Record set below:

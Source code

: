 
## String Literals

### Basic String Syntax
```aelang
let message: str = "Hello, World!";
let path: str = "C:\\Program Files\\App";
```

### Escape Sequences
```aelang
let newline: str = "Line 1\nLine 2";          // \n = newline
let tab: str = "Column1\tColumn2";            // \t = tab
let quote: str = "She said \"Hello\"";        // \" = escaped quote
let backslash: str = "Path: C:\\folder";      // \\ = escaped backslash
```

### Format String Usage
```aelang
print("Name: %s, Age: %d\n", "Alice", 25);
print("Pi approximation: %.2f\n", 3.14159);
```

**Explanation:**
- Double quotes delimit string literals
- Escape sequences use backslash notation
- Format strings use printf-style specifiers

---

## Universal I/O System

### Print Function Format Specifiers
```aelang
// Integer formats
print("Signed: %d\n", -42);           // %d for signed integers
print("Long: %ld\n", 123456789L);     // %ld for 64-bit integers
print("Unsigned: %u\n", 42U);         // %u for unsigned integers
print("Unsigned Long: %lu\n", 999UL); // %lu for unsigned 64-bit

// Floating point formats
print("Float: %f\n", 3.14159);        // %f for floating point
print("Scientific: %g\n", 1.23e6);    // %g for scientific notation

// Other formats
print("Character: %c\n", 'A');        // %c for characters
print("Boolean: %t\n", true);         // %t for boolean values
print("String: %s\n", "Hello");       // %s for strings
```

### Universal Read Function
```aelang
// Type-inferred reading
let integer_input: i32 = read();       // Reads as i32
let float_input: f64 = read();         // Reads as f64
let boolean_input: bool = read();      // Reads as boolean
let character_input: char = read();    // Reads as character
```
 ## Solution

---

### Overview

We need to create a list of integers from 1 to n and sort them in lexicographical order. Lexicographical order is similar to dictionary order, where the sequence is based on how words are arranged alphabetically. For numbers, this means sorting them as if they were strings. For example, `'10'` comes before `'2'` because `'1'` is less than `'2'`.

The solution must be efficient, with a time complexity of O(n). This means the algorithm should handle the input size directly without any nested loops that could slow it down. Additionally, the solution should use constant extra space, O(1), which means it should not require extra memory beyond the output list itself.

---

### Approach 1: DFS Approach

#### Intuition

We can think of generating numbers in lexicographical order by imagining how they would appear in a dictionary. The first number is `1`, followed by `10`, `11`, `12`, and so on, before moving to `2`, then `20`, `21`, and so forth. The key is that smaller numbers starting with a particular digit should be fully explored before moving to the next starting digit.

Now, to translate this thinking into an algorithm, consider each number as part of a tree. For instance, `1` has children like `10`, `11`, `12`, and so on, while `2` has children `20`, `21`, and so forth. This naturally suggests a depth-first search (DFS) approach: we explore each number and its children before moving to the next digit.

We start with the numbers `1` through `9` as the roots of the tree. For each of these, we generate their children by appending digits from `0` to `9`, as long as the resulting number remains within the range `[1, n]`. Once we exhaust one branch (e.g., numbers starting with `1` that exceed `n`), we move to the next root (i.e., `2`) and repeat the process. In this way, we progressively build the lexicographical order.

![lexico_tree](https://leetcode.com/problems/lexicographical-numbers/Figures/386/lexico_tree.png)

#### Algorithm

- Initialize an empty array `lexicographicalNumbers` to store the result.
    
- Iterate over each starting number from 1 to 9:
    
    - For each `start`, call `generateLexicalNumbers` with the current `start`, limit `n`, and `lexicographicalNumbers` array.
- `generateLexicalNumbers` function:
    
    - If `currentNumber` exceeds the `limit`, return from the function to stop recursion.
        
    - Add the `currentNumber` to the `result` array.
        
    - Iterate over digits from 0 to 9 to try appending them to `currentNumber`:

End of Record set.

Task item:
Among the lines of the material above, find those with the word "Iterate". Copy each one.

Response area:
- Iterate over each starting number from 1 to 9:
    - Iterate over digits from 0 to 9 to try appending them to `currentNumber`:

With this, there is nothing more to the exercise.